* Your goal
Every entry must reappear in your answer exactly as written, though its pictures must not.

(Excerpts from a dataset)
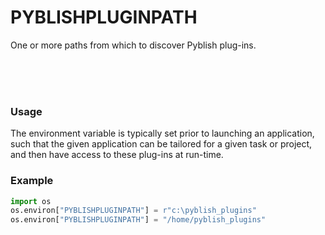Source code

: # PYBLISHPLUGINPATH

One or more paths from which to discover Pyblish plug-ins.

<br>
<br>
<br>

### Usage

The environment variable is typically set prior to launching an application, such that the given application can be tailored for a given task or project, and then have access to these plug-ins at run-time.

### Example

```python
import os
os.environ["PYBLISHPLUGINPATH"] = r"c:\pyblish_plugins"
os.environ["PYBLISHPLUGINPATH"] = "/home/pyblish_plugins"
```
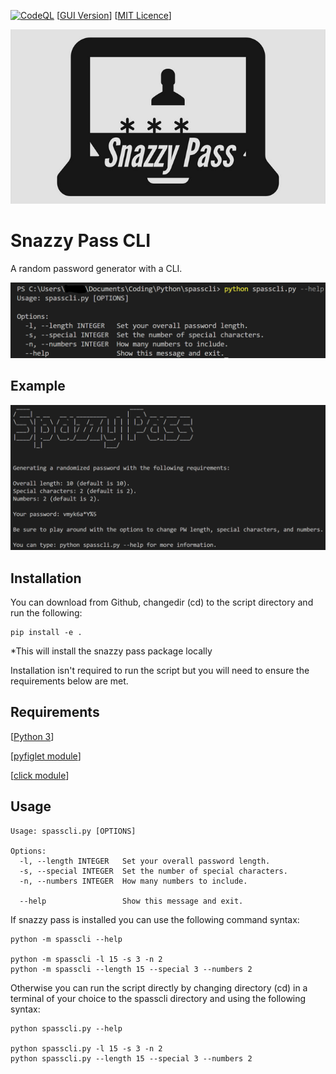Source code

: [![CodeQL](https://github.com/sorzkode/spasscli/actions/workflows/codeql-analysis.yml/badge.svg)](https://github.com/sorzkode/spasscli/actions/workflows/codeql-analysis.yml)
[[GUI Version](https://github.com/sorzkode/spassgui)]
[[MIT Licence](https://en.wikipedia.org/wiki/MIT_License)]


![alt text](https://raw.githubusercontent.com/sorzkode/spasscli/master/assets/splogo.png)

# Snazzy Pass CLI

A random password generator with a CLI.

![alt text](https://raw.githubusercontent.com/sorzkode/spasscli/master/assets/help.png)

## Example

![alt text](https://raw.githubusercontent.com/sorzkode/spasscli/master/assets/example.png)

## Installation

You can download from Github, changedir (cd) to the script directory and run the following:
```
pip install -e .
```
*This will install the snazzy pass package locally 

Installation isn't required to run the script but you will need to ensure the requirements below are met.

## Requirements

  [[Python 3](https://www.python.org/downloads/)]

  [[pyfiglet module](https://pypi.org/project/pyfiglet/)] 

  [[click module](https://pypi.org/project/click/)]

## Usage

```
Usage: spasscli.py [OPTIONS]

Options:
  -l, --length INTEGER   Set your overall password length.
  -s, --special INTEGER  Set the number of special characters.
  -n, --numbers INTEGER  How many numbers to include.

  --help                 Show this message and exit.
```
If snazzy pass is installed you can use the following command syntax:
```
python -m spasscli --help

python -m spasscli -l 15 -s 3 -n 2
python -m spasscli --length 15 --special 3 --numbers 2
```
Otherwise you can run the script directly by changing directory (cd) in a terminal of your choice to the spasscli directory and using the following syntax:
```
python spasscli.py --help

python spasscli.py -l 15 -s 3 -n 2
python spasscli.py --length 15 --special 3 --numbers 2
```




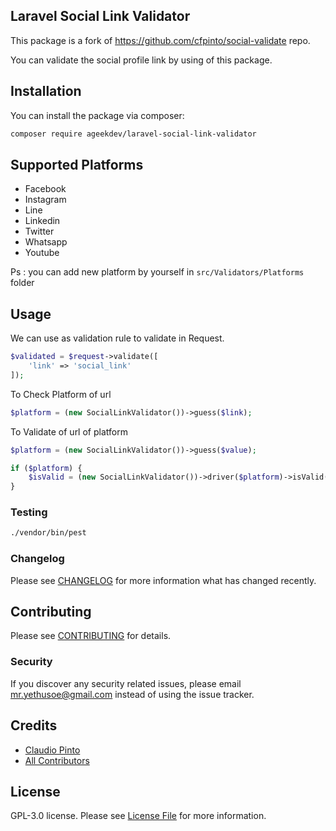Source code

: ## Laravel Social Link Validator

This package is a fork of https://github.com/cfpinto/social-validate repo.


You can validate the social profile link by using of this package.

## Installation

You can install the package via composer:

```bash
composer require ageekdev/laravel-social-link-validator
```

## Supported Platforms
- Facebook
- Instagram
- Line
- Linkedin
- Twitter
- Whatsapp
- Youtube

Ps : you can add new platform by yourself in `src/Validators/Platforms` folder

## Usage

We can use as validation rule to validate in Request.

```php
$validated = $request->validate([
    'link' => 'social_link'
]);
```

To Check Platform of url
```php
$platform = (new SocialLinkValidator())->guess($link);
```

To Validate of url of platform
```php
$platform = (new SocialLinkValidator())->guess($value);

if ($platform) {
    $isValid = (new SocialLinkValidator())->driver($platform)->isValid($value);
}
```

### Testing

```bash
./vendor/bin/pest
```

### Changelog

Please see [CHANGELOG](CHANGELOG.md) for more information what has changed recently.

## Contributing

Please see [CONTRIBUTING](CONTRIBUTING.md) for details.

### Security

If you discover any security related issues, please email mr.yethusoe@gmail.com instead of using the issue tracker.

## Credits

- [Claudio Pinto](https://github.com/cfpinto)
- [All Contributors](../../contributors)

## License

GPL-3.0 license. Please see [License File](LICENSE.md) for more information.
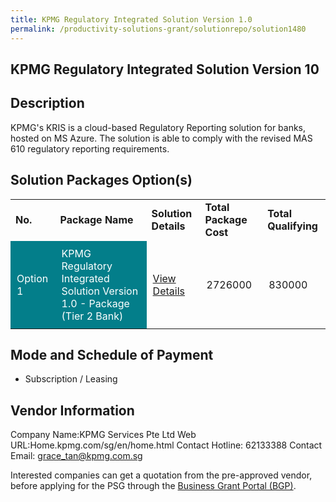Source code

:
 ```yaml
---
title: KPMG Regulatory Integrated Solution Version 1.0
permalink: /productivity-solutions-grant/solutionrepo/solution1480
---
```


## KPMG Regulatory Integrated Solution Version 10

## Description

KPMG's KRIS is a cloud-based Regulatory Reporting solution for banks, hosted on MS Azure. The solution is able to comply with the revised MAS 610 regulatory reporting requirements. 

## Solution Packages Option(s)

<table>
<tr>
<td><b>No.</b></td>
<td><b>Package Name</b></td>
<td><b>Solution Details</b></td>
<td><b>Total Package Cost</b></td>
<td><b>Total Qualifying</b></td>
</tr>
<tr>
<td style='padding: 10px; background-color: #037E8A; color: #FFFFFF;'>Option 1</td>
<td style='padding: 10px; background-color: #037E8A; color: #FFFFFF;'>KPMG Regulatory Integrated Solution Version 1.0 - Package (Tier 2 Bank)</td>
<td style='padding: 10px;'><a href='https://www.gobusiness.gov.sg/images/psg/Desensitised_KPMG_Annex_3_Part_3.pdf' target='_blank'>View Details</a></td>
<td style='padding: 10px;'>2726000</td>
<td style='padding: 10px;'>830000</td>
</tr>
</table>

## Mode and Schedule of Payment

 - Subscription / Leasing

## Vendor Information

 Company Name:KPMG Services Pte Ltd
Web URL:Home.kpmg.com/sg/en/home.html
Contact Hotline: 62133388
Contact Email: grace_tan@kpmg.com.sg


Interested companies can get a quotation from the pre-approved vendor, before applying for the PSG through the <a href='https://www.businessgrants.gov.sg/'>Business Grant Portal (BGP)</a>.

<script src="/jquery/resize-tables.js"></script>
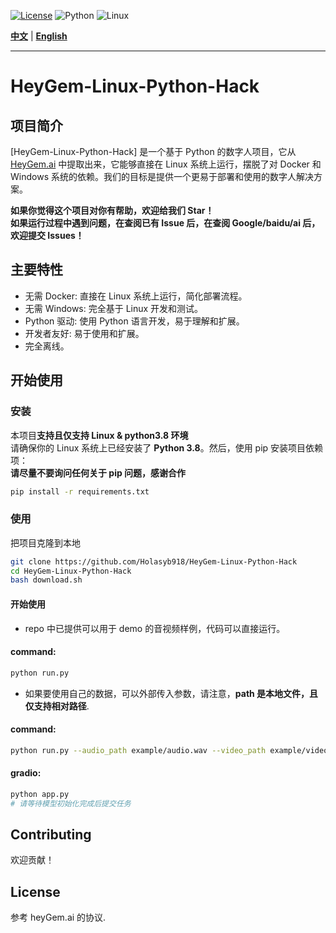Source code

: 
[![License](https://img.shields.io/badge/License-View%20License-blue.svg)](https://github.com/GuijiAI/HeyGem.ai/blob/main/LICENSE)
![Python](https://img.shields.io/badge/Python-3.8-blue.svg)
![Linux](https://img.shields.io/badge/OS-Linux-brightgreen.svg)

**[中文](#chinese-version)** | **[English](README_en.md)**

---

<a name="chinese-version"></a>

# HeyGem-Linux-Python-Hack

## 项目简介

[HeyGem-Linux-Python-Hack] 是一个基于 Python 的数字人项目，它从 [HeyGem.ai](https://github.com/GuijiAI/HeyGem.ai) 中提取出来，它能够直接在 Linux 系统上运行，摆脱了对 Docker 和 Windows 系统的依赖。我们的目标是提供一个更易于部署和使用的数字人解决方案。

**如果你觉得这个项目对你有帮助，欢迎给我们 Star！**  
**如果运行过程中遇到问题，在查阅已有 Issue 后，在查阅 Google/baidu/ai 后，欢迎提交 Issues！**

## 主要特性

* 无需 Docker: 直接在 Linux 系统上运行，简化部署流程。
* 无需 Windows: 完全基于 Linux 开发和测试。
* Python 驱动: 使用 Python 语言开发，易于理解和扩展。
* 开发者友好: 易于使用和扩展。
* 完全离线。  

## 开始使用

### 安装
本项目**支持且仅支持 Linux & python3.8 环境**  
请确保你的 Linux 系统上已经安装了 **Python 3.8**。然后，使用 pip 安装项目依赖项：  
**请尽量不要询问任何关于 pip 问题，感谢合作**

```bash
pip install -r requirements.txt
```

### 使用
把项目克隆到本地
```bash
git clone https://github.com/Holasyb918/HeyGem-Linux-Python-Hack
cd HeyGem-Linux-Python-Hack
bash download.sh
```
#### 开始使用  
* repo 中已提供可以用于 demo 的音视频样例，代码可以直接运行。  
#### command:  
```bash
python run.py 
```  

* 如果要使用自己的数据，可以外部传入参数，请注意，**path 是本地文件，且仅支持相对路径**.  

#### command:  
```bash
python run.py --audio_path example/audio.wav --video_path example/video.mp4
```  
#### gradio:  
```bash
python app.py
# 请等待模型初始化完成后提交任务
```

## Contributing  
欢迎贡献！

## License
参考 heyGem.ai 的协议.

* Output for this exercise
Source code

: # PYBLISHPLUGINPATH

One or more paths from which to discover Pyblish plug-ins.

<br>
<br>
<br>

### Usage

The environment variable is typically set prior to launching an application, such that the given application can be tailored for a given task or project, and then have access to these plug-ins at run-time.

### Example

```python
import os
os.environ["PYBLISHPLUGINPATH"] = r"c:\pyblish_plugins"
os.environ["PYBLISHPLUGINPATH"] = "/home/pyblish_plugins"
```
Source code

: [![CodeQL](https://github.com/sorzkode/spasscli/actions/workflows/codeql-analysis.yml/badge.svg)](https://github.com/sorzkode/spasscli/actions/workflows/codeql-analysis.yml)
[[GUI Version](https://github.com/sorzkode/spassgui)]
[[MIT Licence](https://en.wikipedia.org/wiki/MIT_License)]


![alt text](https://raw.githubusercontent.com/sorzkode/spasscli/master/assets/splogo.png)

# Snazzy Pass CLI

A random password generator with a CLI.

![alt text](https://raw.githubusercontent.com/sorzkode/spasscli/master/assets/help.png)

## Example

![alt text](https://raw.githubusercontent.com/sorzkode/spasscli/master/assets/example.png)

## Installation

You can download from Github, changedir (cd) to the script directory and run the following:
```
pip install -e .
```
*This will install the snazzy pass package locally 

Installation isn't required to run the script but you will need to ensure the requirements below are met.

## Requirements

  [[Python 3](https://www.python.org/downloads/)]

  [[pyfiglet module](https://pypi.org/project/pyfiglet/)] 

  [[click module](https://pypi.org/project/click/)]

## Usage

```
Usage: spasscli.py [OPTIONS]

Options:
  -l, --length INTEGER   Set your overall password length.
  -s, --special INTEGER  Set the number of special characters.
  -n, --numbers INTEGER  How many numbers to include.

  --help                 Show this message and exit.
```
If snazzy pass is installed you can use the following command syntax:
```
python -m spasscli --help

python -m spasscli -l 15 -s 3 -n 2
python -m spasscli --length 15 --special 3 --numbers 2
```
Otherwise you can run the script directly by changing directory (cd) in a terminal of your choice to the spasscli directory and using the following syntax:
```
python spasscli.py --help

python spasscli.py -l 15 -s 3 -n 2
python spasscli.py --length 15 --special 3 --numbers 2
```




Source code

: ## Laravel Social Link Validator

This package is a fork of https://github.com/cfpinto/social-validate repo.


You can validate the social profile link by using of this package.

## Installation

You can install the package via composer:

```bash
composer require ageekdev/laravel-social-link-validator
```

## Supported Platforms
- Facebook
- Instagram
- Line
- Linkedin
- Twitter
- Whatsapp
- Youtube

Ps : you can add new platform by yourself in `src/Validators/Platforms` folder

## Usage

We can use as validation rule to validate in Request.

```php
$validated = $request->validate([
    'link' => 'social_link'
]);
```

To Check Platform of url
```php
$platform = (new SocialLinkValidator())->guess($link);
```

To Validate of url of platform
```php
$platform = (new SocialLinkValidator())->guess($value);

if ($platform) {
    $isValid = (new SocialLinkValidator())->driver($platform)->isValid($value);
}
```

### Testing

```bash
./vendor/bin/pest
```

### Changelog

Please see [CHANGELOG](CHANGELOG.md) for more information what has changed recently.

## Contributing

Please see [CONTRIBUTING](CONTRIBUTING.md) for details.

### Security

If you discover any security related issues, please email mr.yethusoe@gmail.com instead of using the issue tracker.

## Credits

- [Claudio Pinto](https://github.com/cfpinto)
- [All Contributors](../../contributors)

## License

GPL-3.0 license. Please see [License File](LICENSE.md) for more information.
Source code

:
 ```yaml
---
title: KPMG Regulatory Integrated Solution Version 1.0
permalink: /productivity-solutions-grant/solutionrepo/solution1480
---
```


## KPMG Regulatory Integrated Solution Version 10

## Description

KPMG's KRIS is a cloud-based Regulatory Reporting solution for banks, hosted on MS Azure. The solution is able to comply with the revised MAS 610 regulatory reporting requirements. 

## Solution Packages Option(s)

<table>
<tr>
<td><b>No.</b></td>
<td><b>Package Name</b></td>
<td><b>Solution Details</b></td>
<td><b>Total Package Cost</b></td>
<td><b>Total Qualifying</b></td>
</tr>
<tr>
<td style='padding: 10px; background-color: #037E8A; color: #FFFFFF;'>Option 1</td>
<td style='padding: 10px; background-color: #037E8A; color: #FFFFFF;'>KPMG Regulatory Integrated Solution Version 1.0 - Package (Tier 2 Bank)</td>
<td style='padding: 10px;'><a href='https://www.gobusiness.gov.sg/images/psg/Desensitised_KPMG_Annex_3_Part_3.pdf' target='_blank'>View Details</a></td>
<td style='padding: 10px;'>2726000</td>
<td style='padding: 10px;'>830000</td>
</tr>
</table>

## Mode and Schedule of Payment

 - Subscription / Leasing

## Vendor Information

 Company Name:KPMG Services Pte Ltd
Web URL:Home.kpmg.com/sg/en/home.html
Contact Hotline: 62133388
Contact Email: grace_tan@kpmg.com.sg


Interested companies can get a quotation from the pre-approved vendor, before applying for the PSG through the <a href='https://www.businessgrants.gov.sg/'>Business Grant Portal (BGP)</a>.

<script src="/jquery/resize-tables.js"></script>
Source code

: 
[![License](https://img.shields.io/badge/License-View%20License-blue.svg)](https://github.com/GuijiAI/HeyGem.ai/blob/main/LICENSE)
![Python](https://img.shields.io/badge/Python-3.8-blue.svg)
![Linux](https://img.shields.io/badge/OS-Linux-brightgreen.svg)

**[中文](#chinese-version)** | **[English](README_en.md)**

---

<a name="chinese-version"></a>

# HeyGem-Linux-Python-Hack

## 项目简介

[HeyGem-Linux-Python-Hack] 是一个基于 Python 的数字人项目，它从 [HeyGem.ai](https://github.com/GuijiAI/HeyGem.ai) 中提取出来，它能够直接在 Linux 系统上运行，摆脱了对 Docker 和 Windows 系统的依赖。我们的目标是提供一个更易于部署和使用的数字人解决方案。

**如果你觉得这个项目对你有帮助，欢迎给我们 Star！**  
**如果运行过程中遇到问题，在查阅已有 Issue 后，在查阅 Google/baidu/ai 后，欢迎提交 Issues！**

## 主要特性

* 无需 Docker: 直接在 Linux 系统上运行，简化部署流程。
* 无需 Windows: 完全基于 Linux 开发和测试。
* Python 驱动: 使用 Python 语言开发，易于理解和扩展。
* 开发者友好: 易于使用和扩展。
* 完全离线。  

## 开始使用

### 安装
本项目**支持且仅支持 Linux & python3.8 环境**  
请确保你的 Linux 系统上已经安装了 **Python 3.8**。然后，使用 pip 安装项目依赖项：  
**请尽量不要询问任何关于 pip 问题，感谢合作**

```bash
pip install -r requirements.txt
```

### 使用
把项目克隆到本地
```bash
git clone https://github.com/Holasyb918/HeyGem-Linux-Python-Hack
cd HeyGem-Linux-Python-Hack
bash download.sh
```
#### 开始使用  
* repo 中已提供可以用于 demo 的音视频样例，代码可以直接运行。  
#### command:  
```bash
python run.py 
```  

* 如果要使用自己的数据，可以外部传入参数，请注意，**path 是本地文件，且仅支持相对路径**.  

#### command:  
```bash
python run.py --audio_path example/audio.wav --video_path example/video.mp4
```  
#### gradio:  
```bash
python app.py
# 请等待模型初始化完成后提交任务
```

## Contributing  
欢迎贡献！

## License
参考 heyGem.ai 的协议.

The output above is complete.